The bearish sentiment in the crude oil markets continues unabated, despite the substantial drawdowns in US crude oil inventories. According to the American Petroleum Institute (API), US crude inventories fell by 4.8 million barrels and 2.48 million barrels respectively, during the last two weeks.
As of 16:50 GMT on Friday, the prices of WTI and Brent were $57.53 and $62.19 respectively. In this context, forecasts by both investment banks and the EIA (US Energy Information Administration) that oil prices will likely remain below $60 a barrel in 2026 hardly serve as a catalyst to shore up battered investor sentiment.
To capitalize on the declining oil prices, US media report that the Trump administration has taken steps to refill the Strategic Petroleum Reserve (SPR), though not at a rate anticipated by energy analysts.
In 2021 and 2022, President Biden was forced to tap into the SPR and release oil, as US gas prices hit above $5.00. The reserve, constructed along the Texas Gulf Coast and Louisiana in the 1970s in response to the Arab oil embargo on the West, held over 600 million barrels before President Biden took the unprecedented step to release oil as a last resort to bring down prices at the pump.
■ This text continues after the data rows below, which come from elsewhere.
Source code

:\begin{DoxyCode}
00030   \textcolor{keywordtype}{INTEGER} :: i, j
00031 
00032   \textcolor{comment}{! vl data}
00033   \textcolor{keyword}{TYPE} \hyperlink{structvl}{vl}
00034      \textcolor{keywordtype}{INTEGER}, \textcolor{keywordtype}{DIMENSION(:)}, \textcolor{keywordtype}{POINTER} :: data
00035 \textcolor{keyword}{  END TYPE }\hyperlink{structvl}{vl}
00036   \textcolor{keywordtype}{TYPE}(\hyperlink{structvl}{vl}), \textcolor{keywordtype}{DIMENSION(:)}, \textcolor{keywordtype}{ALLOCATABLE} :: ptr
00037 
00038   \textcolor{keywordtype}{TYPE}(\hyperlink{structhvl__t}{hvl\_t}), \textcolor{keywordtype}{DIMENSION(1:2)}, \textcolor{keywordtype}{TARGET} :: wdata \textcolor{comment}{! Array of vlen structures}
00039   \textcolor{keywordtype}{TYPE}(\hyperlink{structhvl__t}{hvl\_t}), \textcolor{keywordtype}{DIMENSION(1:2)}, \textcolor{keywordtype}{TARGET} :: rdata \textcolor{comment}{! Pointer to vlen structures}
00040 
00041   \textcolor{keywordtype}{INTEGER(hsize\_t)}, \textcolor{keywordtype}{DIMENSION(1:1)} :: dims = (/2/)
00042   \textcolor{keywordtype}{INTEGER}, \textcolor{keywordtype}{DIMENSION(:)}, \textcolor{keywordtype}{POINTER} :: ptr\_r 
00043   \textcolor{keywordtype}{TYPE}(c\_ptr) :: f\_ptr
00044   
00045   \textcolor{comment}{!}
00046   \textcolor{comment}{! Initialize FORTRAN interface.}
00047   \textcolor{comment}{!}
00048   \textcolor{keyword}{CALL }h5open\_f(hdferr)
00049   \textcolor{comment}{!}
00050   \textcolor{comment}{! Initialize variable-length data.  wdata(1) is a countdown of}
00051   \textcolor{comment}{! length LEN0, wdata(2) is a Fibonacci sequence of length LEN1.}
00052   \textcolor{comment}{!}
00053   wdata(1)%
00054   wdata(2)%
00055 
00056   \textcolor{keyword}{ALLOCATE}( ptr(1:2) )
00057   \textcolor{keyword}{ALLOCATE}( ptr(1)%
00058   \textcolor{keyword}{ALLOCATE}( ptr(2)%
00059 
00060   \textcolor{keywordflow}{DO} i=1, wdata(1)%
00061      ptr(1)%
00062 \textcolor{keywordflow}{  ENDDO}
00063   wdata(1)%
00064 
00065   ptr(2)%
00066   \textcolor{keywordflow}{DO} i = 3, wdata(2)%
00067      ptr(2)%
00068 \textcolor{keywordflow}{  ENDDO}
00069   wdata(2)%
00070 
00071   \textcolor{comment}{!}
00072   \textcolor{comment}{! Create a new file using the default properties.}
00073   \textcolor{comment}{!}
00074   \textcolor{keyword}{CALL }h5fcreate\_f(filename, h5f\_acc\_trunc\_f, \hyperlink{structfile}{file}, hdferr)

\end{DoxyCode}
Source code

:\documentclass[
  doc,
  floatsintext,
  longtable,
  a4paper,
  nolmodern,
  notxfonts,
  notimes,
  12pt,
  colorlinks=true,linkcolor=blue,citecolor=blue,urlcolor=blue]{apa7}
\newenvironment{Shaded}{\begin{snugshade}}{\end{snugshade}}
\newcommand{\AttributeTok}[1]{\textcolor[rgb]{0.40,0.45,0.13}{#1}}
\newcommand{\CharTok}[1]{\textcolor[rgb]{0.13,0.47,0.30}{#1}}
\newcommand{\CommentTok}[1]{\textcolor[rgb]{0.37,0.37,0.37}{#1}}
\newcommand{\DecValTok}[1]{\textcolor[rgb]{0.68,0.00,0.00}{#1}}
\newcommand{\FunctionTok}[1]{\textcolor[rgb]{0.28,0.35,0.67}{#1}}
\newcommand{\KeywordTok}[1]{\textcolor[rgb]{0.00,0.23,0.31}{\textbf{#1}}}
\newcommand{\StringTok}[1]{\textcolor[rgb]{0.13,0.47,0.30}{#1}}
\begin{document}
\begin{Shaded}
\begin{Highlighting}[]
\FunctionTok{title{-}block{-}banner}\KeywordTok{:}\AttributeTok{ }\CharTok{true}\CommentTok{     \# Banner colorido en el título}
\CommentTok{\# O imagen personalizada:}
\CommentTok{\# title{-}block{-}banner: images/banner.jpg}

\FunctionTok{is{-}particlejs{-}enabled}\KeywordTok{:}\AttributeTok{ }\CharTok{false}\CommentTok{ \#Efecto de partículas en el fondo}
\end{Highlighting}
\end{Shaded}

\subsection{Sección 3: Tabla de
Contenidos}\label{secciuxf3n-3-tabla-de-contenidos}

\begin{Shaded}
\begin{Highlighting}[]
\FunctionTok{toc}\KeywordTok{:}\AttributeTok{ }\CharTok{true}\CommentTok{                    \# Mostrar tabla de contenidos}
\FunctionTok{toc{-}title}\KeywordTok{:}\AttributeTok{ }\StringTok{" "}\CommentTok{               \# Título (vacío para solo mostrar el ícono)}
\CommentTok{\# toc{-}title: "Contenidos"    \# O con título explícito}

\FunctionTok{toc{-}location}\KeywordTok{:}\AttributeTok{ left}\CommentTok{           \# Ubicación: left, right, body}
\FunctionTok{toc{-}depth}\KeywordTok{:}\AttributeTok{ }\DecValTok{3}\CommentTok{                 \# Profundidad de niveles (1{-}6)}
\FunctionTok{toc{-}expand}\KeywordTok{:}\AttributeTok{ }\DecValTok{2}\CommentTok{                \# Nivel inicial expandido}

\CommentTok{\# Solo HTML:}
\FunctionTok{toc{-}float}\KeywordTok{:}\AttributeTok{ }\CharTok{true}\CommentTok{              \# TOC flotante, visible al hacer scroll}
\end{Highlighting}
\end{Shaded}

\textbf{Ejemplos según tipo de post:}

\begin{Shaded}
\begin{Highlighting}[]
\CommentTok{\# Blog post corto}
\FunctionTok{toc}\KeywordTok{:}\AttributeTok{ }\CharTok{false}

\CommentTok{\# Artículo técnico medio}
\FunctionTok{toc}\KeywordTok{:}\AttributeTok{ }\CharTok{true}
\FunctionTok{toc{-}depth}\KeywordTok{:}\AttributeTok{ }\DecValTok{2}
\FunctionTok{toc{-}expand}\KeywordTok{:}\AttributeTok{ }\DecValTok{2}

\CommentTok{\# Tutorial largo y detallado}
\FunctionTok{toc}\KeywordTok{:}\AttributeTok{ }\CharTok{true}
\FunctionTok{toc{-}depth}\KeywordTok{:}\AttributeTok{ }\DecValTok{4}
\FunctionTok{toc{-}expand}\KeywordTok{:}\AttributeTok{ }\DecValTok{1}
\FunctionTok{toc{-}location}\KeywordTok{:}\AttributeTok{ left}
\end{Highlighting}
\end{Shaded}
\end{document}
Although this depleted the reserve by over 300 million barrels—oil intended for national emergencies like war—the Biden administration is credited with managing to stabilize oil prices.
President Trump, meanwhile, promised to refill the SPR if he was re-elected. The slow filling process, despite the substantial fall in oil prices, has left investors and analysts somewhat baffled, though.
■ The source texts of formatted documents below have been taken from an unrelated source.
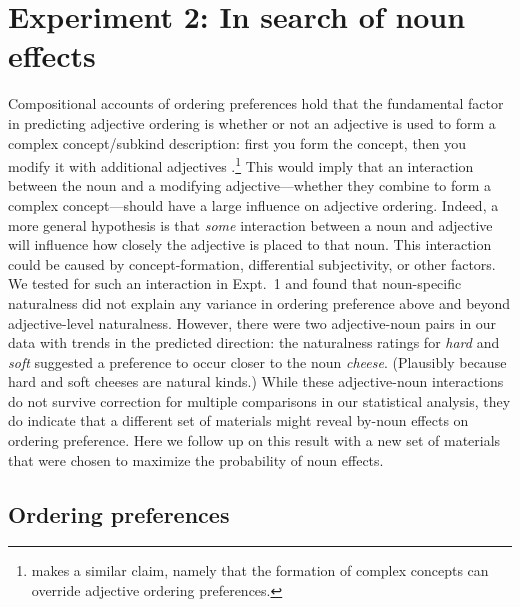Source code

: \documentclass[12pt]{article}
\begin{document}
%










\section{Experiment 2: In search of noun effects}

Compositional accounts of ordering preferences hold that the fundamental factor in predicting adjective ordering is whether or not an adjective is used to form a complex concept/subkind description: first you form the concept, then you modify it with additional adjectives \citep{McNally2004,svenonius2008}.\footnote{\cite{bouchard2005} makes a similar claim, namely that the formation of complex concepts can override adjective ordering preferences.} 
This would imply that an interaction between the noun and a modifying adjective---whether they combine to form a complex concept---should have a large influence on adjective ordering. 
Indeed, a more general hypothesis is that \emph{some} interaction between a noun and adjective will influence how closely the adjective is placed to that noun. This interaction could be caused by concept-formation, differential subjectivity, or other factors. We tested for such an interaction in Expt.~1 and found that noun-specific naturalness did not explain any variance in ordering preference above and beyond adjective-level naturalness. However, there were two adjective-noun pairs in our data with trends in the predicted direction: the naturalness ratings for \emph{hard} and \emph{soft} suggested a preference to occur closer to the noun \emph{cheese}. (Plausibly because hard and soft cheeses are natural kinds.) While these adjective-noun interactions do not survive correction for multiple comparisons in our statistical analysis, they do indicate that a different set of materials might reveal by-noun effects on ordering preference. Here we follow up on this result with a new set of materials that were chosen to maximize the probability of noun effects.


\subsection{Ordering preferences}
\end{document}
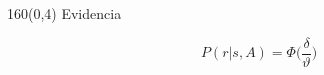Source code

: \documentclass[shownotes,aspectratio=169]{beamer}
\begin{document}
\begin{frame}[plain]
\begin{textblock}{160}(0,4)
 \centering \Large Evidencia
\end{textblock}

\begin{equation*}
P(r| s, A) = \Phi \Big(\frac{\delta}{\vartheta} \Big)
\end{equation*}

\end{frame}
% 
% 
% 
% 
% 
% 
\end{document}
Meanwhile, persistent concerns over global over-supply remain: OPEC+ has been clear that it wants to restore the supply cuts it adopted two years ago for reviving prices; non-OPEC players are boosting their share of supply; and the United States retains its position as the world's largest producer of crude oil amid a shale oil boom.
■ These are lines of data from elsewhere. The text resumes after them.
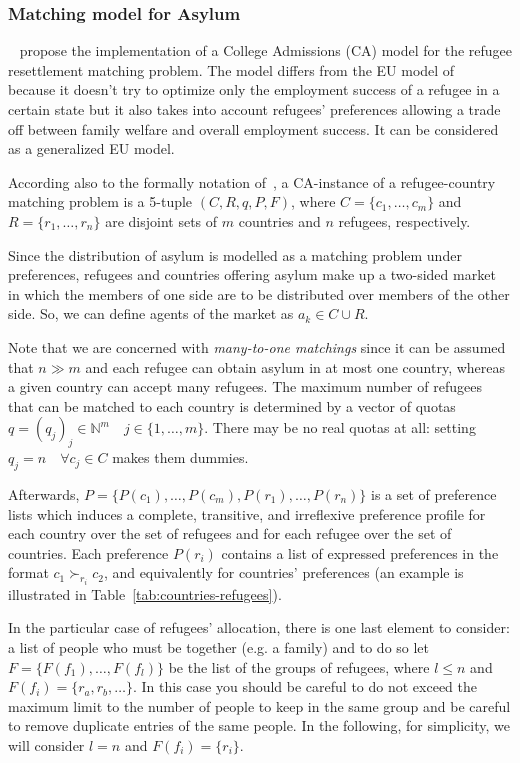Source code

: \documentclass[letterpaper]{article} %
\begin{document}
    \subsubsection{Matching model for Asylum}\label{matching-model-for-asylum}%
    ~\citet{olbergml,basshuysen,delacretaz_2020,fernandez} propose the implementation of a College Admissions (CA) model for the refugee resettlement matching problem.
    The model differs from the EU model of~\citet{basshuysen} because it doesn't try to optimize only the employment success of a refugee in a certain state but it also takes into account refugees' preferences allowing a trade off between family welfare and overall employment success.
    It can be considered as a generalized EU model.

    According also to the formally notation of~\citet{salles}, a CA-instance of a refugee-country matching problem is a 5-tuple \((C, R, q, P, F)\), where \(C = \{c_1, \dots, c_m\}\) and \(R = \{r_1, \dots, r_n\}\) are disjoint sets of \(m\) countries and \(n\) refugees, respectively.

    Since the distribution of asylum is modelled as a matching problem under preferences, refugees and countries offering asylum make up a two-sided market in which the members of one side are to be distributed over members of the other side.
    So, we can define agents of the market as \(a_k \in C \cup R\).
    
    Note that we are concerned with \textit{many-to-one matchings} since it can be assumed that \(n \gg m\) and each refugee can obtain asylum in at most one country, whereas a given country can accept many refugees. The maximum number of refugees that can be matched to each country is determined by a vector of quotas \(q = (q_j)_j \in \mathbb{N}^m \quad j\in\{1,\dots ,m\}\). There may be no real quotas at all: setting \(q_j = n \quad \forall c_j \in C\) makes them dummies.

    Afterwards, \(P = \{P(c_1), \dots, P(c_m), P(r_1), \dots, P(r_n)\}\) is a set of preference lists which induces a complete, transitive, and irreflexive preference profile for each country over the set of refugees and for each refugee over the set of countries.
    Each preference \(P(r_i)\) contains a list of expressed preferences in the format \(c_1 \succ_{r_i} c_2\), and equivalently for countries' preferences (an example is illustrated in Table~\ref{tab:countries-refugees}).

    In the particular case of refugees' allocation, there is one last element to consider: a list of people who must be together (e.g. a family) and to do so let \(F=\{F(f_1), \dots, F(f_l)\}\) be the list of the groups of refugees, where \(l \leq n\) and \(F(f_i) = \{r_a, r_b, \dots\}\).
    In this case you should be careful to do not exceed the maximum limit to the number of people to keep in the same group and be careful to remove duplicate entries of the same people.
    In the following, for simplicity, we will consider \(l=n\) and \(F(f_i)=\{r_i\}\).
\end{document}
The geopolitical risks, meanwhile, do not seem to trigger a major supply disruption, although most of them are far from over. For instance, the no-fly zone, unilaterally declared by President Donald Trump in Venezuela, still remains in place without any military confrontation so far. Since the South American country has the world's largest proven oil reserves, a potential conflict could lead to a substantial peak in the price of oil.
In the Middle East, the ceasefire between Israel and Hamas still holds, despite regular skirmishes and mutual accusations over violations. In Iran, the sanctions are biting hard, but their impact pales into insignificance compared to the severe water scarcity facing the country, including its capital, Tehran. Although the Iranian president talks about shifting the capital of over 10 million Iranians elsewhere to mitigate the issue, it seems to be easier said than done.
In the middle of the gloomy outlook over falling oil prices, investors pin their hopes on the revival of the Chinese economy, having been slightly encouraged by the latest manufacturing data from the world's second-largest economy. China's manufacturing PMI, which gauges activity in the sector, rose modestly from 49 in October to 49.2 in November. Not only is this modest, but it remains below the 50% threshold, indicating contraction.
Although relations between the US and China improved slightly over tariffs, another crisis looms in Southeast Asia between Japan and China, which the latter terms as provocation by the former. Furthermore, the conflict that flared up between Cambodia and Thailand once again, despite President Trump's peace overtures, suggests the fallout on many fronts will not be limited to the region.